L’accordo sulle banche italiane, spiegato

Il governo italiano e la Commissione Europea hanno trovato una soluzione al problema dei "non performing loans": lo Stato interverrà, ma non troppo

La commissaria europea per la Concorrenza Margrethe Vestager.(EMMANUEL DUNAND/AFP/Getty Images)
La commissaria europea per la Concorrenza Margrethe Vestager.(EMMANUEL DUNAND/AFP/Getty Images)

Alle 22 di martedì 26 gennaio si è concluso dopo cinque ore un incontro tra il ministro dell’Economia italiano, Pier Paolo Padoan, e la commissaria alla concorrenza per l’Unione europea, Margrethe Vestager. L’incontro si è concluso con un accordo per la gestione dei crediti in sofferenza delle banche italiane: i cosiddetti “non performing loans”, cioè crediti che probabilmente non verranno ripagati. La presenza di questo tipo di crediti nei bilanci delle banche italiane è ben superiore a quella di altri paesi europei: in Italia riguarda il 16,7 per cento di tutti i soldi prestati dalle banche, in Spagna il 7 per cento e in Francia il 4.

Dall’inizio

Nei giorni scorsi c’è stato un crollo dei titoli di molte banche italiane in Borsa, causato principalmente dai timori degli investitori legati al problema dei “crediti in sofferenza”. Una delle proposte fatte per risolvere il problema è stata la costituzione di una o più “bad bank”, cioè scatole vuote che esistono soltanto per tenere in pancia le perdite e vendere i crediti inesigibili a società specializzate nel recuperarne almeno una parte.

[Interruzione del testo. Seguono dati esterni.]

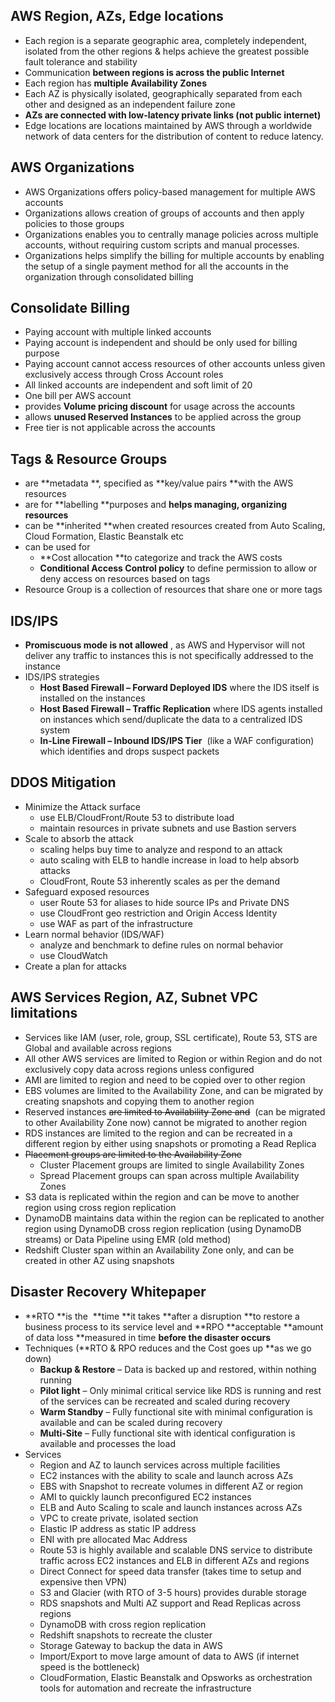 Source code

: ## AWS Region, AZs, Edge locations

* Each
  region
  is a separate geographic area, completely independent, isolated from the other regions 
  &
   helps achieve the greatest possible fault tolerance and stability
* Communication
  **between regions is across the public Internet**
* Each region has
  **multiple Availability Zones**
* Each AZ is physically isolated, geographically separated from each other and designed as an independent failure zone
* **AZs are connected with low-latency private links \(not public internet\)**
* Edge locations are locations maintained by AWS through a worldwide network of data centers for the distribution of content to reduce latency.

## AWS Organizations

* AWS Organizations offers policy-based management for multiple AWS accounts
* Organizations allows creation of groups of accounts and then apply policies to those groups
* Organizations enables you to centrally manage policies across multiple accounts, without requiring custom scripts and manual processes.
* Organizations helps simplify the billing for multiple accounts by enabling the setup of a single payment method for all the accounts in the organization through consolidated billing

## Consolidate Billing

* Paying account with multiple linked accounts
* Paying account is independent and should be only used for billing purpose
* Paying account cannot access resources of other accounts unless given exclusively access through Cross Account roles
* All linked accounts are independent and soft limit of 20
* One bill per AWS account
* provides
  **Volume pricing discount**
  for usage across the accounts
* allows 
  **unused Reserved Instances**
  to be applied across the group
* Free tier is not applicable across the accounts



## Tags & Resource Groups

* are **metadata **, specified as **key/value pairs **with the AWS resources
* are for **labelling **purposes and **helps managing, organizing resources**
* can be **inherited **when created resources created from Auto Scaling, Cloud Formation, Elastic Beanstalk etc
* can be used for
  * **Cost allocation **to categorize and track the AWS costs
  * **Conditional Access Control policy**
    to define permission to allow or deny access on resources based on tags
* Resource Group is a collection of resources that share one or more tags

## IDS/IPS

* **Promiscuous mode is not allowed**
  , as AWS and Hypervisor will not deliver any traffic to instances this is not specifically addressed to the instance
* IDS/IPS strategies
  * **Host Based Firewall – Forward Deployed IDS**
    where the IDS itself is installed on the instances
  * **Host Based Firewall – Traffic Replication**
    where IDS agents installed on instances which send/duplicate the data to a centralized IDS system
  * **In-Line Firewall – Inbound IDS/IPS Tier**
     \(like a WAF configuration\) which identifies and drops suspect packets

## DDOS Mitigation

* Minimize the Attack surface
  * use ELB/CloudFront/Route 53 to distribute load
  * maintain resources in private subnets and use Bastion servers
* Scale to absorb the attack
  * scaling helps buy time to analyze and respond to an attack
  * auto scaling with ELB to handle increase in load to help absorb attacks
  * CloudFront, Route 53 inherently scales as per the demand
* Safeguard exposed resources
  * user Route 53 for aliases to hide source IPs and Private DNS
  * use CloudFront geo restriction and Origin Access Identity
  * use WAF as part of the infrastructure
* Learn normal behavior \(IDS/WAF\)
  * analyze and benchmark to define rules on normal behavior
  * use CloudWatch
* Create a plan for attacks

## AWS Services Region, AZ, Subnet VPC limitations

* Services like IAM \(user, role, group, SSL certificate\), Route 53, STS are Global and available across regions
* All other AWS services are limited to Region or within Region and do not exclusively copy data across regions unless configured
* AMI are limited to region and need to be copied over to other region
* EBS volumes are limited to the Availability Zone, and can be migrated by creating snapshots and copying them to another region
* Reserved instances
  ~~are limited to Availability Zone and~~
   \(can be migrated to other Availability Zone now\) cannot be migrated to another region
* RDS instances are limited to the region and can be recreated in a different region by either using snapshots or promoting a Read Replica
* ~~Placement groups are limited to the Availability Zone~~
  * Cluster Placement groups are limited to single Availability Zones
  * Spread Placement groups can span across multiple Availability Zones
* S3 data is replicated within the region and can be move to another region using cross region replication
* DynamoDB maintains data within the region can be replicated to another region using DynamoDB cross region replication \(using DynamoDB streams\) or Data Pipeline using EMR \(old method\)
* Redshift Cluster span within an Availability Zone only, and can be created in other AZ using snapshots

## Disaster Recovery Whitepaper

* **RTO **is the  **time **it takes **after a disruption **to restore a business process to its service level and
  **RPO **acceptable **amount of data loss **measured in time **before the disaster occurs**
* Techniques \(**RTO & RPO reduces and the Cost goes up **as we go down\)
  * **Backup & Restore**
    – Data is backed up and restored, within nothing running
  * **Pilot light**
    – Only minimal critical service like RDS is running and rest of the services can be recreated and scaled during recovery
  * **Warm Standby**
    – Fully functional site with minimal configuration is available and can be scaled during recovery
  * **Multi-Site**
    – Fully functional site with identical configuration is available and processes the load
* Services
  * Region and AZ to launch services across multiple facilities
  * EC2 instances with the ability to scale and launch across AZs
  * EBS with Snapshot to recreate volumes in different AZ or region
  * AMI to quickly launch preconfigured EC2 instances
  * ELB and Auto Scaling to scale and launch instances across AZs
  * VPC to create private, isolated section
  * Elastic IP address as static IP address
  * ENI with pre allocated Mac Address
  * Route 53 is highly available and scalable DNS service to distribute traffic across EC2 instances and ELB in different AZs and regions
  * Direct Connect for speed data transfer \(takes time to setup and expensive then VPN\)
  * S3 and Glacier \(with RTO of 3-5 hours\) provides durable storage
  * RDS snapshots and Multi AZ support and Read Replicas across regions
  * DynamoDB with cross region replication
  * Redshift snapshots to recreate the cluster
  * Storage Gateway to backup the data in AWS
  * Import/Export to move large amount of data to AWS \(if internet speed is the bottleneck\)
  * CloudFormation, Elastic Beanstalk and Opsworks as orchestration tools for automation and recreate the infrastructure



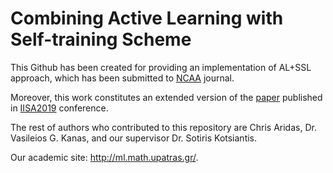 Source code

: # Combining Active Learning with Self-training Scheme
This Github has been created for providing an implementation of AL+SSL approach, which has been submitted to [NCAA](https://link.springer.com/journal/521) journal.

Moreover, this work constitutes an extended version of the [paper](https://ieeexplore.ieee.org/document/8900724) published in [IISA2019](http://iisa2019.upatras.gr/) conference.  

The rest of authors who contributed to this repository are Chris Aridas, Dr. Vasileios G. Kanas, and our supervisor Dr. Sotiris Kotsiantis.

Our academic site: http://ml.math.upatras.gr/.
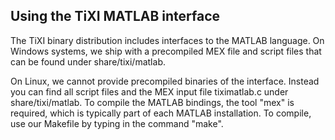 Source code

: Using the TiXI MATLAB interface
-------------------------------

The TiXI binary distribution includes interfaces to the MATLAB language. On Windows systems, we ship
with a precompiled MEX file and script files that can be found under share/tixi/matlab.

On Linux, we cannot provide precompiled binaries of the interface. Instead you can find all
script files and the MEX input file tiximatlab.c under share/tixi/matlab. To compile the
MATLAB bindings, the tool "mex" is required, which is typically part of each MATLAB installation.
To compile, use our Makefile by typing in the command "make".
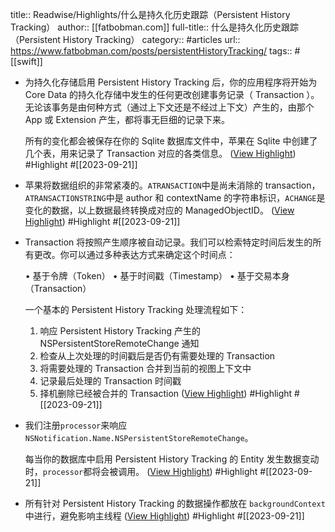 title:: Readwise/Highlights/什么是持久化历史跟踪（Persistent History Tracking）
author:: [[fatbobman.com]]
full-title:: 什么是持久化历史跟踪（Persistent History Tracking）
category:: #articles
url:: https://www.fatbobman.com/posts/persistentHistoryTracking/
tags:: #[[swift]]

- 为持久化存储启用 Persistent History Tracking 后，你的应用程序将开始为 Core Data 的持久化存储中发生的任何更改创建事务记录（ Transaction ）。无论该事务是由何种方式（通过上下文还是不经过上下文）产生的，由那个 App 或 Extension 产生，都将事无巨细的记录下来。
  
  所有的变化都会被保存在你的 Sqlite 数据库文件中，苹果在 Sqlite 中创建了几个表，用来记录了 Transaction 对应的各类信息。 ([View Highlight](https://read.readwise.io/read/01havm8na86w1nhgcn85j23rs1)) #Highlight #[[2023-09-21]]
- 苹果将数据组织的非常紧凑的。`ATRANSACTION`中是尚未消除的 transaction，`ATRANSACTIONSTRING`中是 author 和 contextName 的字符串标识，`ACHANGE`是变化的数据，以上数据最终转换成对应的 ManagedObjectID。 ([View Highlight](https://read.readwise.io/read/01havm99cbsxtze4bqetcxwy49)) #Highlight #[[2023-09-21]]
- Transaction 将按照产生顺序被自动记录。我们可以检索特定时间后发生的所有更改。你可以通过多种表达方式来确定这个时间点：
  
  •   基于令牌（Token）
  •   基于时间戳（Timestamp）
  •   基于交易本身（Transaction）
  
  一个基本的 Persistent History Tracking 处理流程如下：
  
  1.  响应 Persistent History Tracking 产生的 NSPersistentStoreRemoteChange 通知
  2.  检查从上次处理的时间戳后是否仍有需要处理的 Transaction
  3.  将需要处理的 Transaction 合并到当前的视图上下文中
  4.  记录最后处理的 Transaction 时间戳
  5.  择机删除已经被合并的 Transaction ([View Highlight](https://read.readwise.io/read/01havm9sk6bez1wdpsxfgcxrz9)) #Highlight #[[2023-09-21]]
- 我们注册`processor`来响应`NSNotification.Name.NSPersistentStoreRemoteChange`。
  
  每当你的数据库中启用 Persistent History Tracking 的 Entity 发生数据变动时，`processor`都将会被调用。 ([View Highlight](https://read.readwise.io/read/01havmcnp0b1nz5jq2qg26qe73)) #Highlight #[[2023-09-21]]
- 所有针对 Persistent History Tracking 的数据操作都放在 `backgroundContext`中进行，避免影响主线程 ([View Highlight](https://read.readwise.io/read/01havmd5n1bnz6qd06w2141m7d)) #Highlight #[[2023-09-21]] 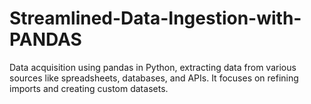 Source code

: # Streamlined-Data-Ingestion-with-PANDAS
Data acquisition using pandas in Python, extracting data from various sources like spreadsheets, databases, and APIs. It focuses on refining imports and creating custom datasets.
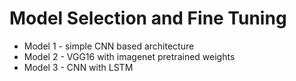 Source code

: # Model Selection and Fine Tuning

- Model 1 - simple CNN based architecture
- Model 2 - VGG16 with imagenet pretrained weights
- Model 3 - CNN with LSTM
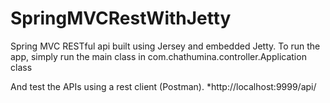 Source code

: # SpringMVCRestWithJetty

Spring MVC RESTful api built using Jersey and embedded Jetty.
To run the app, simply run the main class in com.chathumina.controller.Application class

And test the APIs using a rest client (Postman).
*http://localhost:9999/api/
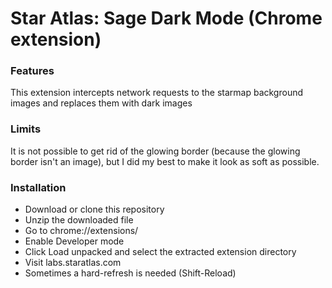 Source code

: # **Star Atlas: Sage Dark Mode** (Chrome extension)

### **Features**
This extension intercepts network requests to the starmap background images and replaces them with dark images

### Limits
It is not possible to get rid of the glowing border (because the glowing border isn't an image), but I did my best to make it look as soft as possible.

### Installation
- Download or clone this repository
- Unzip the downloaded file
- Go to chrome://extensions/
- Enable Developer mode
- Click Load unpacked and select the extracted extension directory
- Visit labs.staratlas.com
- Sometimes a hard-refresh is needed (Shift-Reload)
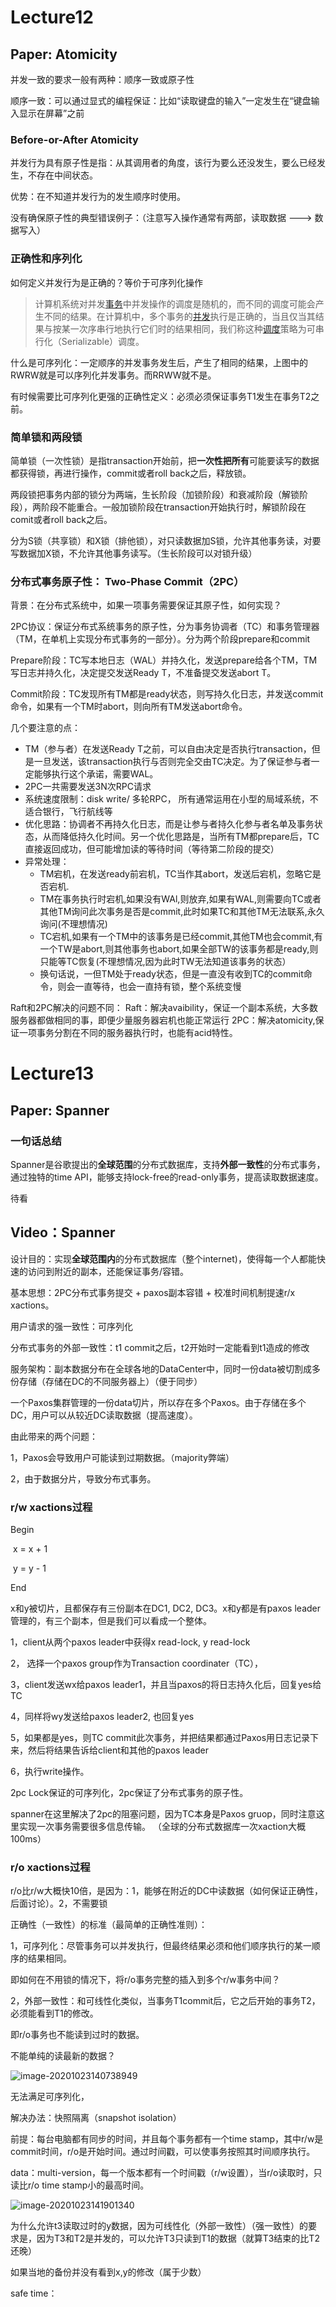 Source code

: # Lecture12

## Paper: Atomicity

并发一致的要求一般有两种：顺序一致或原子性

顺序一致：可以通过显式的编程保证：比如“读取键盘的输入”一定发生在“键盘输入显示在屏幕”之前

### Before-or-After Atomicity

并发行为具有原子性是指：从其调用者的角度，该行为要么还没发生，要么已经发生，不存在中间状态。

优势：在不知道并发行为的发生顺序时使用。

没有确保原子性的典型错误例子：（注意写入操作通常有两部，读取数据 ---> 数据写入）

### 正确性和序列化

如何定义并发行为是正确的？等价于可序列化操作

>计算机系统对并发[事务](https://baike.baidu.com/item/事务/5945882)中并发操作的调度是随机的，而不同的调度可能会产生不同的结果。在计算机中，多个事务的[并发](https://baike.baidu.com/item/并发/11024806)执行是正确的，当且仅当其结果与按某一次序串行地执行它们时的结果相同，我们称这种[调度](https://baike.baidu.com/item/调度/206795)策略为可串行化（Serializable）调度。

什么是可序列化：一定顺序的并发事务发生后，产生了相同的结果，上图中的RWRW就是可以序列化并发事务。而RRWW就不是。

有时候需要比可序列化更强的正确性定义：必须必须保证事务T1发生在事务T2之前。

### 简单锁和两段锁

简单锁（一次性锁）是指transaction开始前，把**一次性把所有**可能要读写的数据都获得锁，再进行操作，commit或者roll back之后，释放锁。

两段锁把事务内部的锁分为两端，生长阶段（加锁阶段）和衰减阶段（解锁阶段），两阶段不能重合。一般加锁阶段在transaction开始执行时，解锁阶段在comit或者roll back之后。

分为S锁（共享锁）和X锁（排他锁），对只读数据加S锁，允许其他事务读，对要写数据加X锁，不允许其他事务读写。（生长阶段可以对锁升级）

### 分布式事务原子性： Two-Phase Commit（2PC）

背景：在分布式系统中，如果一项事务需要保证其原子性，如何实现？

2PC协议：保证分布式系统事务的原子性，分为事务协调者（TC）和事务管理器（TM，在单机上实现分布式事务的一部分）。分为两个阶段prepare和commit

Prepare阶段：TC写本地日志（WAL）并持久化，发送prepare给各个TM，TM写日志并持久化，决定提交发送Ready T，不准备提交发送abort T。

Commit阶段：TC发现所有TM都是ready状态，则写持久化日志，并发送commit命令，如果有一个TM时abort，则向所有TM发送abort命令。

几个要注意的点：

* TM（参与者）在发送Ready T之前，可以自由决定是否执行transaction，但是一旦发送，该transaction执行与否则完全交由TC决定。为了保证参与者一定能够执行这个承诺，需要WAL。
* 2PC一共需要发送3N次RPC请求
* 系统速度限制：disk write/ 多轮RPC， 所有通常运用在小型的局域系统，不适合银行，飞行航线等
* 优化思路：协调者不再持久化日志，而是让参与者持久化参与者名单及事务状态，从而降低持久化时间。另一个优化思路是，当所有TM都prepare后，TC直接返回成功，但可能增加读的等待时间（等待第二阶段的提交）
* 异常处理：
  * TM宕机，在发送ready前宕机，TC当作其abort，发送后宕机，忽略它是否宕机.
  * TM在事务执行时宕机,如果没有WAl,则放弃,如果有WAL,则需要向TC或者其他TM询问此次事务是否是commit,此时如果TC和其他TM无法联系,永久询问(不理想情况)
  * TC宕机,如果有一个TM中的该事务是已经commit,其他TM也会commit,有一个TW是abort,则其他事务也abort,如果全部TW的该事务都是ready,则只能等TC恢复(不理想情况,因为此时TW无法知道该事务的状态）
  * 换句话说，一但TM处于ready状态，但是一直没有收到TC的commit命令，则会一直等待，也会一直持有锁，整个系统变慢

Raft和2PC解决的问题不同：
Raft：解决avaibility，保证一个副本系统，大多数服务器都做相同的事，即便少量服务器宕机也能正常运行
2PC：解决atomicity,保证一项事务分割在不同的服务器执行时，也能有acid特性。

# Lecture13

## Paper: Spanner

### 一句话总结

Spanner是谷歌提出的**全球范围**的分布式数据库，支持**外部一致性**的分布式事务，通过独特的time API，能够支持lock-free的read-only事务，提高读取数据速度。

待看



## Video：Spanner

设计目的：实现**全球范围内**的分布式数据库（整个internet)，使得每一个人都能快速的访问到附近的副本，还能保证事务/容错。

基本思想：2PC分布式事务提交 + paxos副本容错 + 校准时间机制提速r/x xactions。

用户请求的强一致性：可序列化

分布式事务的外部一致性：t1 commit之后，t2开始时一定能看到t1造成的修改

服务架构：副本数据分布在全球各地的DataCenter中，同时一份data被切割成多份存储（存储在DC的不同服务器上）（便于同步）

一个Paxos集群管理的一份data切片，所以存在多个Paxos。由于存储在多个DC，用户可以从较近DC读取数据（提高速度）。

由此带来的两个问题：

1，Paxos会导致用户可能读到过期数据。（majority弊端）

2，由于数据分片，导致分布式事务。

### r/w xactions过程

Begin

​	x = x + 1

​	y = y - 1

End

x和y被切片，且都保存有三份副本在DC1, DC2, DC3。x和y都是有paxos leader管理的，有三个副本，但是我们可以看成一个整体。

1，client从两个paxos leader中获得x read-lock, y read-lock

2， 选择一个paxos group作为Transaction coordinater（TC），

3，client发送wx给paxos leader1，并且当paxos的将日志持久化后，回复yes给TC

4，同样将wy发送给paxos leader2, 也回复yes

5，如果都是yes，则TC commit此次事务，并把结果都通过Paxos用日志记录下来，然后将结果告诉给client和其他的paxos leader

6，执行write操作。

2pc Lock保证的可序列化，2pc保证了分布式事务的原子性。

spanner在这里解决了2pc的阻塞问题，因为TC本身是Paxos gruop，同时注意这里实现一次事务需要很多信息传输。 （全球的分布式数据库一次xaction大概100ms）

### r/o xactions过程

r/o比r/w大概快10倍，是因为：1，能够在附近的DC中读数据（如何保证正确性，后面讨论）。2，不需要锁

正确性（一致性）的标准（最简单的正确性准则）：

1，可序列化：尽管事务可以并发执行，但最终结果必须和他们顺序执行的某一顺序的结果相同。

即如何在不用锁的情况下，将r/o事务完整的插入到多个r/w事务中间？   

2，外部一致性：和可线性化类似，当事务T1commit后，它之后开始的事务T2，必须能看到T1的修改。

即r/o事务也不能读到过时的数据。



不能单纯的读最新的数据？

![image-20201023140738949](Lecture12-13.assets/image-20201023140738949.png)

无法满足可序列化，

解决办法：快照隔离（snapshot isolation）

前提：每台电脑都有同步的时间，并且每个事务都有一个time stamp，其中r/w是commit时间，r/o是开始时间。通过时间戳，可以使事务按照其时间顺序执行。

data：multi-version，每一个版本都有一个时间戳（r/w设置），当r/o读取时，只读比r/o time stamp小的最高时间。

![image-20201023141901340](Lecture12-13.assets/image-20201023141901340.png)

为什么允许t3读取过时的y数据，因为可线性化（外部一致性）（强一致性）的要求是，因为T3和T2是并发的，可以允许T3只读到T1的数据（就算T3结束的比T2还晚）

如果当地的备份并没有看到x,y的修改（属于少数）

safe time： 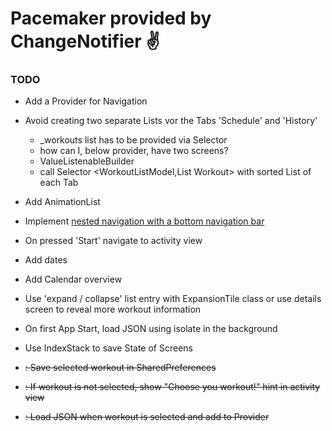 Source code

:# Pacemaker provided by ChangeNotifier ✌️

### TODO

- Add a Provider for Navigation
- Avoid creating two separate Lists vor the Tabs 'Schedule' and 'History'
  - _workouts list has to be provided via Selector
  - how can I, below provider, have two screens?
  - ValueListenableBuilder  
  - call Selector <WorkoutListModel,List Workout> with sorted List of each Tab

- Add AnimationList
- Implement [nested navigation with a bottom navigation bar](https://medium.com/@Mr_Pepe/neavigation-with-a-bottom-navigation-bar-using-flutter-d3c5086fbcdc)
- On pressed 'Start' navigate to activity view
- Add dates
- Add Calendar overview
- Use 'expand / collapse' list entry with ExpansionTile class or use details screen to reveal more workout information
- On first App Start, load JSON using isolate in the background
- Use IndexStack to save State of Screens

- ~~: Save selected workout in SharedPreferences~~
- ~~: If workout is not selected, show "Choose you workout!" hint in activity view~~
- ~~: Load JSON when workout is selected and add to Provider~~
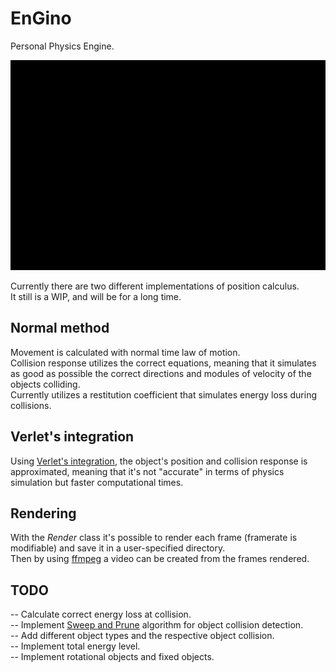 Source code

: # EnGino
Personal Physics Engine.

![Quick render](render_1.gif)

Currently there are two different implementations of position calculus.  
It still is a WIP, and will be for a long time.

## Normal method
Movement is calculated with normal time law of motion.  
Collision response utilizes the correct equations, meaning that it simulates as good as possible the correct directions and modules of velocity of the objects colliding.  
Currently utilizes a restitution coefficient that simulates energy loss during collisions.  


## Verlet's integration
Using [Verlet's integration](https://en.wikipedia.org/wiki/Verlet_integration), the object's position and collision response is approximated, meaning that it's not "accurate" in terms of physics simulation but faster computational times.  


## Rendering
With the *Render* class it's possible to render each frame (framerate is modifiable) and save it in a user-specified directory.  
Then by using [ffmpeg](https://ffmpeg.org/) a video can be created from the frames rendered.

## TODO
-- Calculate correct energy loss at collision.  
-- Implement [Sweep and Prune](https://en.wikipedia.org/wiki/Sweep_and_prune) algorithm for object collision detection.  
-- Add different object types and the respective object collision.  
-- Implement total energy level.  
-- Implement rotational objects and fixed objects.  
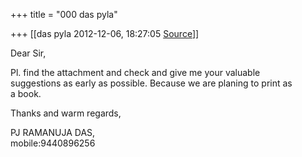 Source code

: +++
title = "000 das pyla"

+++
[[das pyla	2012-12-06, 18:27:05 [Source](https://groups.google.com/g/bvparishat/c/jHBhs3xMpos)]]



Dear Sir,  
  
Pl. find the attachment and check and give me your valuable  
suggestions as early as possible. Because we are planing to print as  
a book.  
  
Thanks and warm regards,  
  
PJ RAMANUJA DAS,  
mobile:9440896256  

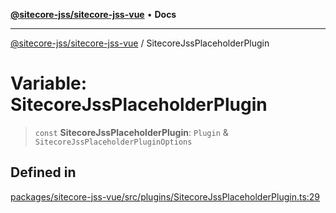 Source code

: [**@sitecore-jss/sitecore-jss-vue**](../README.md) • **Docs**

***

[@sitecore-jss/sitecore-jss-vue](../README.md) / SitecoreJssPlaceholderPlugin

# Variable: SitecoreJssPlaceholderPlugin

> `const` **SitecoreJssPlaceholderPlugin**: `Plugin` & `SitecoreJssPlaceholderPluginOptions`

## Defined in

[packages/sitecore-jss-vue/src/plugins/SitecoreJssPlaceholderPlugin.ts:29](https://github.com/Sitecore/jss/blob/f1572afbfc8b17fc798c9a1c6949529e432bf0ed/packages/sitecore-jss-vue/src/plugins/SitecoreJssPlaceholderPlugin.ts#L29)
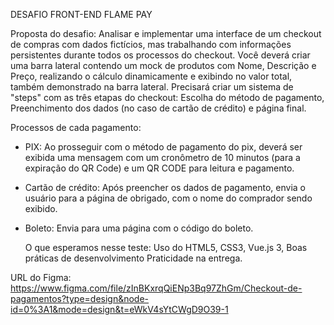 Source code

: DESAFIO FRONT-END FLAME PAY

Proposta do desafio:
Analisar e implementar uma interface de um checkout de compras com dados fictícios, mas trabalhando com informações persistentes durante todos os processos do checkout.
Você deverá criar uma barra lateral contendo um mock de produtos com Nome, Descrição e Preço, realizando o cálculo dinamicamente e exibindo no valor total, também demonstrado na barra lateral.
Precisará criar um sistema de "steps" com as três etapas do checkout: Escolha do método de pagamento, Preenchimento dos dados (no caso de cartão de crédito) e página final.

Processos de cada pagamento:
- PIX:
  Ao prosseguir com o método de pagamento do pix, deverá ser exibida uma mensagem com um cronômetro de 10 minutos (para a expiração do QR Code) e um QR CODE para leitura e pagamento.

- Cartão de crédito:
  Após preencher os dados de pagamento, envia o usuário para a página de obrigado, com o nome do comprador sendo exibido.

- Boleto:
  Envia para uma página com o código do boleto.

  O que esperamos nesse teste:
  Uso do HTML5,
  CSS3,
  Vue.js 3,
  Boas práticas de desenvolvimento
  Praticidade na entrega.

URL do Figma:
https://www.figma.com/file/zInBKxrqQiENp3Bq97ZhGm/Checkout-de-pagamentos?type=design&node-id=0%3A1&mode=design&t=eWkV4sYtCWgD9O39-1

Il punto sul quale era più difficile trovare un accordo tra Stato italiano e Commissione europea era la dimensione e il modo di intervento del primo per garantire i crediti in sofferenza. L’Unione Europea si basa su regole che garantiscono i meccanismi tipici del libero mercato nelle economie dei paesi membri, ed è quindi molto attenta a evitare che alcuni governi possano intervenire nel salvataggio di aziende nazionali (come le banche) e distorcere questi meccanismi: se si è sicuri che la propria azienda verrà salvata con aiuti statali allora è probabile che ci si avventuri in investimenti più rischiosi di quanto si farebbe normalmente, per esempio.

Su cosa si interviene

L’accordo raggiunto ieri sera prevede l’intervento di fondi pubblici, ma alle condizioni di mercato. I crediti in sofferenza verranno impacchettati e per essere ceduti dalle banche e alleggerirne i bilanci. Su questi pacchetti di crediti le banche potranno chiedere la garanzia dello Stato solo su una parte, e solo a condizione che abbiano ricevuto un rating “sufficiente” da parte di un’agenzia indipendente tra quelle selezionate dalla Banca Centrale Europea. La parte che potrà essere garantita dallo Stato è quella “senior”. Generalmente questi pacchetti aggregano crediti di vario tipo, alcuni più rischiosi e altri un po’ meno; sono quindi divisibili in varie “tranche” caratterizzate da rischi diversi e le “tranche senior” sono quelle più sicure.

Come funziona la garanzia

Il concetto è quello dei credit default swap (CDS): chi compra questi pacchetti si accorda con un terzo soggetto (altro dal debitore) che si impegna a pagare il credito nel momento in cui il debitore facesse default (cioè non pagasse). Il terzo soggetto garantisce il pagamento in cambio di un premio periodico, più o meno come un’assicurazione. Lo Stato italiano potrà svolgere il ruolo di terzo soggetto per le “tranche senior”, quelle più sicure. Il premio da pagare è deciso a prezzo di mercato: si considereranno i CDS con rating analoghi e si prenderà il premio medio di quelli in vigore nel mercato. Per i primi tre anni si pagherà il premio medio dei CDS con scadenza a tre anni, per il quarto e il quinto quello medio dei CDS con scadenza a 5 anni e per il sesto e il settimo quello dei CDS con scadenza a 7 anni più una maggiorazione. Il senso è incentivare il recupero dei crediti in breve tempo.

I crediti in sofferenza rendevano molto incerta la situazione finanziaria delle banche italiane e impedivano alle stesse banche di fornire nuovo credito alle imprese, cosa necessaria per accelerare la crescita economica. Il ministero dell’Economia ha detto che questa soluzione non peserà sul bilancio dello Stato: anzi, è previsto che i soldi incassati in entrata – come “premi di assicurazione” – saranno di più di quelli che usciranno per pagare i crediti falliti.